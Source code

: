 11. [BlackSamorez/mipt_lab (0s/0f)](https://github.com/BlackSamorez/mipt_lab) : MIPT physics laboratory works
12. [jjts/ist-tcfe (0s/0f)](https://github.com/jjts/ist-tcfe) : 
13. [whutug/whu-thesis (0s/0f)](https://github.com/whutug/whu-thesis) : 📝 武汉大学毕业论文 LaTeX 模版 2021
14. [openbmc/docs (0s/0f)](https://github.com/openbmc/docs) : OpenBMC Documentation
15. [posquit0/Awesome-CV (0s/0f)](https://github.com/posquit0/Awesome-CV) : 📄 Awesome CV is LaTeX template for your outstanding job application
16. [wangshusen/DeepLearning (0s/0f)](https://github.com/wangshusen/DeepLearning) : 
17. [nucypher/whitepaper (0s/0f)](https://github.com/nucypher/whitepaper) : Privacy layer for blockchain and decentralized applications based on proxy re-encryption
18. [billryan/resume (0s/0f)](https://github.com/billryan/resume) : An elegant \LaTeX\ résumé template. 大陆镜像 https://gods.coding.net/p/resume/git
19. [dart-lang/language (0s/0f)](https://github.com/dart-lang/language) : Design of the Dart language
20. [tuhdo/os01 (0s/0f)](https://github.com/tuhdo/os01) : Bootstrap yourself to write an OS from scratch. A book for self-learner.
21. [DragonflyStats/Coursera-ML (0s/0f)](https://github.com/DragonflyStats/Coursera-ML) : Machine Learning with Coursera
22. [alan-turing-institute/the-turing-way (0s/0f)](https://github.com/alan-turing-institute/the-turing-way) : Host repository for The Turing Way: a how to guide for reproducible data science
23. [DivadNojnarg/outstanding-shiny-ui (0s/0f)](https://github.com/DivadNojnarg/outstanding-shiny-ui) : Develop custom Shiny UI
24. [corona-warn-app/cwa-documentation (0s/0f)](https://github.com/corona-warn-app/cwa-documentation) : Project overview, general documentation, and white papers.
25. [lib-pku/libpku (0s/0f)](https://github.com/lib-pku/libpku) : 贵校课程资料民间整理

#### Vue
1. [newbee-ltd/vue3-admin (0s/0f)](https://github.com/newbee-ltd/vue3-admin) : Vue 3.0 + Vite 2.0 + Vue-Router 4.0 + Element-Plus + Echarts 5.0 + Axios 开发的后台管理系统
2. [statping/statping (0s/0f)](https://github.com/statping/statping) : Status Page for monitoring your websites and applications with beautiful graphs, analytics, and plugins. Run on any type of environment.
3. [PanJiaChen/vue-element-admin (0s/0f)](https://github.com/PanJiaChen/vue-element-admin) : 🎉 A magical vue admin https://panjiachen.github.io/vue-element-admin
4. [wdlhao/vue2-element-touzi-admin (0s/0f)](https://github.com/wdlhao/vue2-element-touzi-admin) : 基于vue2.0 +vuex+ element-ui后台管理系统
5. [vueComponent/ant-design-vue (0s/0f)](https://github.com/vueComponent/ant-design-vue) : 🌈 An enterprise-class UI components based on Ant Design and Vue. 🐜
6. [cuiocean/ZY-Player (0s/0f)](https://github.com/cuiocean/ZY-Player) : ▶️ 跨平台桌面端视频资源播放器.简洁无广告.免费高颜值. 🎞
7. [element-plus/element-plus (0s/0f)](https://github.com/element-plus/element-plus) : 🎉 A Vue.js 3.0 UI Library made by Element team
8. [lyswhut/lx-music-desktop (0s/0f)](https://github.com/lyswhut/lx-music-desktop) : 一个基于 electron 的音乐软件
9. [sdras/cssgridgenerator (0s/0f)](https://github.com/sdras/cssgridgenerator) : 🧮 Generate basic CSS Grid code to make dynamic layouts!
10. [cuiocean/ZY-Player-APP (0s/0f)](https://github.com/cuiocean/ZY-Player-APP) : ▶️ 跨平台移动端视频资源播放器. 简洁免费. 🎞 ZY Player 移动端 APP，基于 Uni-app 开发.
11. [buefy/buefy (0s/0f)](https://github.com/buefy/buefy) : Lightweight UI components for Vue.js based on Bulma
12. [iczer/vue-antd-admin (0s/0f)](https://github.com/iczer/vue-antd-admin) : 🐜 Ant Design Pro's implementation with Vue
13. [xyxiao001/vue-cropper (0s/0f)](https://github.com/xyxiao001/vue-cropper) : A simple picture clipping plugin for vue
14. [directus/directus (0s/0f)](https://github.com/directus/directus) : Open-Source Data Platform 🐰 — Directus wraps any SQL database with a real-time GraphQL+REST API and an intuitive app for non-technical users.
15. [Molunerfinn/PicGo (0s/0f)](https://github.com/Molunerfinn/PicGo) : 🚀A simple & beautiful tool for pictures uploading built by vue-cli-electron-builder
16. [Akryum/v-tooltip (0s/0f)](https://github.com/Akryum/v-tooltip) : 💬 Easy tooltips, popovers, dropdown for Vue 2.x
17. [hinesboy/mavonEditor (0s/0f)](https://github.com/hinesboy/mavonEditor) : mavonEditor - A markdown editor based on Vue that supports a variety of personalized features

---

* TASK GOAL *
Copy out, word for word, only the lines from the one with "built by vue-cli-electron-builder" through the last line of the material above.

* SOLUTION FOR THIS PROBLEM *
15. [Molunerfinn/PicGo (0s/0f)](https://github.com/Molunerfinn/PicGo) : 🚀A simple & beautiful tool for pictures uploading built by vue-cli-electron-builder
16. [Akryum/v-tooltip (0s/0f)](https://github.com/Akryum/v-tooltip) : 💬 Easy tooltips, popovers, dropdown for Vue 2.x
17. [hinesboy/mavonEditor (0s/0f)](https://github.com/hinesboy/mavonEditor) : mavonEditor - A markdown editor based on Vue that supports a variety of personalized features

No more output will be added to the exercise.